Abstract: FR-PO022
Role of the Complement System and Vascular Endothelium in COVID-19 Pathogenesis
Session Information
- COVID-19: AKI Outcomes, Biomarkers, Treatments, Case Reports
November 04, 2022 | Location: Exhibit Hall, Orange County Convention Center‚ West Building
Abstract Time: 10:00 AM - 12:00 PM
Category: Coronavirus (COVID-19)
- 000 Coronavirus (COVID-19)
Authors
- Rostam Shirazi, Niyousha, University of Toronto, Toronto, Ontario, Canada
- Licht, Christoph, The Hospital for Sick Children, Toronto, Ontario, Canada
Background
Coronavirus Disease 2019 (COVID-19) caused by SARS-CoV-2 infection has become a global pandemic, presenting with varying degrees of severity from respiratory distress to multi-organ damage. Kidneys are of several organs affected in COVID-19, with acute kidney injury (AKI) being a common consequence, occurring in more than 30% of patients with severe COVID-19. While the underlying mechanisms of COVID-19 pathogenesis remain poorly understood, there is evidence linking complement system overactivation and endothelial injury to organ damage that increases the risk of mortality in COVID-19. Evidence from previous coronavirus epidemics also suggest direct involvement of inflammation, complement dysregulation, and endothelial cell dysfunction. Thus, we hypothesize that vascular endothelial injury resulting from complement overactivation contributes to COVID-19-associated organ injury.
Methods
Clinical information and sera from SARS-CoV-2+ patients with mild (n=7) and severe COVID-19 (n=7) diseases were obtained from the Canadian COVID-19 Prospective Cohort Study (CANCOV). Complement activation on ECs was evaluated via immunofluorescence assays, measuring the deposition of complement products C3b and C5b-9 on Human Umbilical Vein Endothelial Cells exposed to control or patient sera. In addition, a permeability assay using a transwell model was used to measure the integrity of the endothelial monolayer exposed to patient sera.
Results
Complement was found to be overactivated on ECs treated with SARS-CoV-2+ patient sera compared to those treated with normal human serum as evidenced by significantly increased C3b and C5b-9 deposition.

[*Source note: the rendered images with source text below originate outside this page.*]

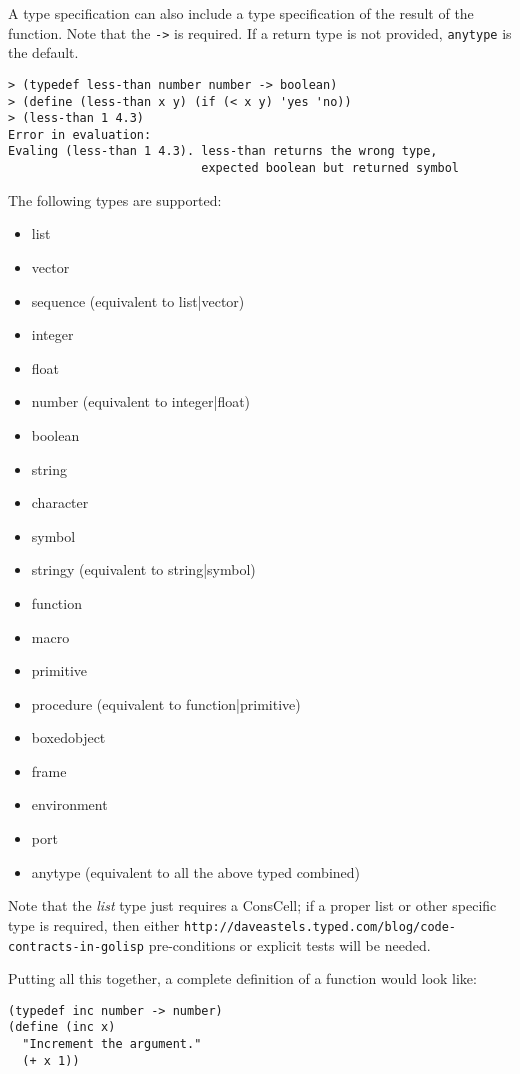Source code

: \documentclass{article}
\begin{document}
A type specification can also include a type specification of the result of the function. Note
that the \verb|->| is required. If a return type is not provided, \verb|anytype| is the default.

\begin{verbatim}
> (typedef less-than number number -> boolean)
> (define (less-than x y) (if (< x y) 'yes 'no))
> (less-than 1 4.3)
Error in evaluation: 
Evaling (less-than 1 4.3). less-than returns the wrong type, 
                           expected boolean but returned symbol
\end{verbatim}

The following types are supported:

\begin{itemize}
\item list
\item vector
\item sequence (equivalent to list|vector)
\item integer
\item float
\item number (equivalent to integer|float)
\item boolean
\item string
\item character
\item symbol
\item stringy (equivalent to string|symbol)
\item function
\item macro
\item primitive
\item procedure (equivalent to function|primitive)
\item boxedobject
\item frame
\item environment
\item port
\item anytype (equivalent to all the above typed combined)
\end{itemize}

Note that the \emph{list} type just requires a ConsCell; if a proper list or other specific
type is required, then either \verb|http://daveastels.typed.com/blog/code-contracts-in-golisp|
pre-conditions or explicit tests will be needed.

Putting all this together, a complete definition of a function would look like:

\begin{verbatim}
(typedef inc number -> number)
(define (inc x) 
  "Increment the argument." 
  (+ x 1))
\end{verbatim}
\end{document}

While ECs treated with sera from patients with mild COVID-19 seemed to have higher C3b deposition, ECs treated with sera from patients with severe COVID-19 disease were associated with higher C5b-9 deposition. In addition, increased permeability of the monolayer incubated with SARS-CoV-2+ patient sera was seen over time regardless of disease severity. However, ECs tretaed with severe COVID-19 patient sera had signficiantly increased vascular leakiness as evidenced by increased permeability of the treated monolayer.
Conclusion
Thus, we conclude that complement is overactivated in SARS-CoV-2+ patients and use of anti-complement therapies may be an effective strategy in treating COVID-19 associated vascular injury, hyperinflammation, and organ damage.